Lines in the listing below that contain the string "моделі" are to be found and copied.

--

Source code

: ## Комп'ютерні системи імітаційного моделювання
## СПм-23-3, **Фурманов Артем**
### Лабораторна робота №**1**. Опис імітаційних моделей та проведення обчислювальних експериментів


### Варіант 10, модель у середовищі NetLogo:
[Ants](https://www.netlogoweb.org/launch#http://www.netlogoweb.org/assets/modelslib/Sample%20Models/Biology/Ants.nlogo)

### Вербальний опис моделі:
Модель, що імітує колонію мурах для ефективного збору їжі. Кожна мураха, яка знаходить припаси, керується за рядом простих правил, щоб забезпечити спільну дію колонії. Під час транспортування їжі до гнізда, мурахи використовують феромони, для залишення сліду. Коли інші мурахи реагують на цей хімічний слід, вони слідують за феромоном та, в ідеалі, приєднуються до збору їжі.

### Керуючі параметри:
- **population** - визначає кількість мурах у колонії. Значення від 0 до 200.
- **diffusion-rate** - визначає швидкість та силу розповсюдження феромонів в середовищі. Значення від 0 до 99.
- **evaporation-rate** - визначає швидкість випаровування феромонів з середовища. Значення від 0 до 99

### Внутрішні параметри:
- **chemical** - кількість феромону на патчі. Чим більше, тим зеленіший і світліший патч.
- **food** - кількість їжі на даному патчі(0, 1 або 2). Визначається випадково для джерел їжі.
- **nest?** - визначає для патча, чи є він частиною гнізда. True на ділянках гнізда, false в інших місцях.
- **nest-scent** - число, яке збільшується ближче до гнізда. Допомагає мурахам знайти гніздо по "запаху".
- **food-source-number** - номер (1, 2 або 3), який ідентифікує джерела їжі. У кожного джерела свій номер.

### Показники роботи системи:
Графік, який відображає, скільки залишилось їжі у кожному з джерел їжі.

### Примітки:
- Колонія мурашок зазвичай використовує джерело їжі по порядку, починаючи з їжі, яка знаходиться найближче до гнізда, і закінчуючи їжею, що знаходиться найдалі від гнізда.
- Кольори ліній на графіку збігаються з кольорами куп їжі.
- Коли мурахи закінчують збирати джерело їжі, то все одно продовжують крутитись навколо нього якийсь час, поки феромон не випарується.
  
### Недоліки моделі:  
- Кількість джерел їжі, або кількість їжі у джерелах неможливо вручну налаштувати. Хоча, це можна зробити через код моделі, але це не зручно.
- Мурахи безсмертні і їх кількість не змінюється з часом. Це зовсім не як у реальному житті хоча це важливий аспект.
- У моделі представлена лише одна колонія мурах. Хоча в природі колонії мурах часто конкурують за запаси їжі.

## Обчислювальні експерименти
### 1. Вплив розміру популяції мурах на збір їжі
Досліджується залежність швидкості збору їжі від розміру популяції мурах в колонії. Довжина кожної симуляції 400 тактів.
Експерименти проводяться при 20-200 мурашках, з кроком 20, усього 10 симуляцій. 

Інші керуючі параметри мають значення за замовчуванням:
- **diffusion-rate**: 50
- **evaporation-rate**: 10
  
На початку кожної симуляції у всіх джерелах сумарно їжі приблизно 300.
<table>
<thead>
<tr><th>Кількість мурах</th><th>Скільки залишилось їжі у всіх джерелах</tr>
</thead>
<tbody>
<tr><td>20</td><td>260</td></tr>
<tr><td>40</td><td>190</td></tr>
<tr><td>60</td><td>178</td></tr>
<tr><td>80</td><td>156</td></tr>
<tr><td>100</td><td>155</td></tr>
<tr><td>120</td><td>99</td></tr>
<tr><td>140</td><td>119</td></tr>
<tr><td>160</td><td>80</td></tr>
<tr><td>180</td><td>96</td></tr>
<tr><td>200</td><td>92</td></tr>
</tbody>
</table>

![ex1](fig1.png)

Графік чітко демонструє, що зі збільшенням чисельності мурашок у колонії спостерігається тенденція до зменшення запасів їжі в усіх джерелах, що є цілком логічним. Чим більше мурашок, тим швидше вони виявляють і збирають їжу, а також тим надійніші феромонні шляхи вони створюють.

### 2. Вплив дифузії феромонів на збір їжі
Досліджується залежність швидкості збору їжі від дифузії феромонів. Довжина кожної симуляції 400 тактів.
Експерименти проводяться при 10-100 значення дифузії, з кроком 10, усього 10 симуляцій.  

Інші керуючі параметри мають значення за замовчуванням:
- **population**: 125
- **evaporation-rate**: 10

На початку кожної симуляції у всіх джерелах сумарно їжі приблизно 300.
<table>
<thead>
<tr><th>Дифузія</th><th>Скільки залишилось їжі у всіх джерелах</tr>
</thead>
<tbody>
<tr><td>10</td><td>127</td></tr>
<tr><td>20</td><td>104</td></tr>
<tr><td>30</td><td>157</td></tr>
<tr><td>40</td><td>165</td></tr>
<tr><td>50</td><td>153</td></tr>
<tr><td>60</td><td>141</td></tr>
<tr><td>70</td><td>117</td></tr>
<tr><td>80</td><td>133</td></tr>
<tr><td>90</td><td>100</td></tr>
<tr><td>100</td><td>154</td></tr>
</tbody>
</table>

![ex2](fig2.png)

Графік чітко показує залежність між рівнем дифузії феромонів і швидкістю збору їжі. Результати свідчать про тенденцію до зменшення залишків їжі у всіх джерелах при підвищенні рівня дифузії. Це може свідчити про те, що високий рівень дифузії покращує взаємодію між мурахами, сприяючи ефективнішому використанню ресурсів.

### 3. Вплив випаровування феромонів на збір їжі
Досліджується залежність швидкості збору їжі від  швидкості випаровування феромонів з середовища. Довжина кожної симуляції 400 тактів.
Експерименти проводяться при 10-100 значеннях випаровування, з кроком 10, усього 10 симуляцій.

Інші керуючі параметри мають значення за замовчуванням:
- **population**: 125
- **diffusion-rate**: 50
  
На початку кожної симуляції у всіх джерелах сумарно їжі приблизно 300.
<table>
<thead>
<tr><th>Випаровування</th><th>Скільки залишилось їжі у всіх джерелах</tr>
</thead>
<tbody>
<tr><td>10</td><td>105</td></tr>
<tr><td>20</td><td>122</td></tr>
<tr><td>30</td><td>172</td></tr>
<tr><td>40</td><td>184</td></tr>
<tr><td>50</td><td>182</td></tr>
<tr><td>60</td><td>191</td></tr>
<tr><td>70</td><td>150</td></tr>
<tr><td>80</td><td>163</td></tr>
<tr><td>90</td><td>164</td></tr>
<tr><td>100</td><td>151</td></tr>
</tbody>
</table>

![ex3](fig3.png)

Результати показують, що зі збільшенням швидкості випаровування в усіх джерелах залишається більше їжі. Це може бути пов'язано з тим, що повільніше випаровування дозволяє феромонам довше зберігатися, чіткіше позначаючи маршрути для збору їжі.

--

**RESPONSE FOR THIS EXERCISE**
### Вербальний опис моделі:
### Недоліки моделі:  
- Кількість джерел їжі, або кількість їжі у джерелах неможливо вручну налаштувати. Хоча, це можна зробити через код моделі, але це не зручно.
- У моделі представлена лише одна колонія мурах. Хоча в природі колонії мурах часто конкурують за запаси їжі.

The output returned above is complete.